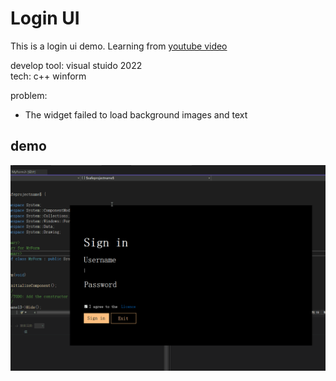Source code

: # Login UI

This is a login ui demo. Learning from [youtube video](https://www.youtube.com/playlist?list=PL2i17lRog5pASWhmwGoKSMSbE4pzXxZxB)

develop tool: visual stuido 2022  
tech: c++ winform  

problem:
* The widget failed to load background images and text

## demo
![image](assets/loginui.gif)


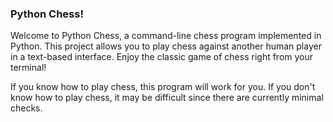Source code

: ### Python Chess!

Welcome to Python Chess, a command-line chess program implemented in Python. This project allows you to play chess against another human player in a text-based interface. Enjoy the classic game of chess right from your terminal!

If you know how to play chess, this program will work for you. If you don't know how to play chess, it may be difficult since there are currently minimal checks.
* * * *
What you have to do
The required answer is the run of lines above, starting at the line with "### Python Chess!" and ending at the line with "Welcome to Python", reproduced exactly with both ends.

Exercise response
: ### Python Chess!

Welcome to Python Chess, a command-line chess program implemented in Python. This project allows you to play chess against another human player in a text-based interface. Enjoy the classic game of chess right from your terminal!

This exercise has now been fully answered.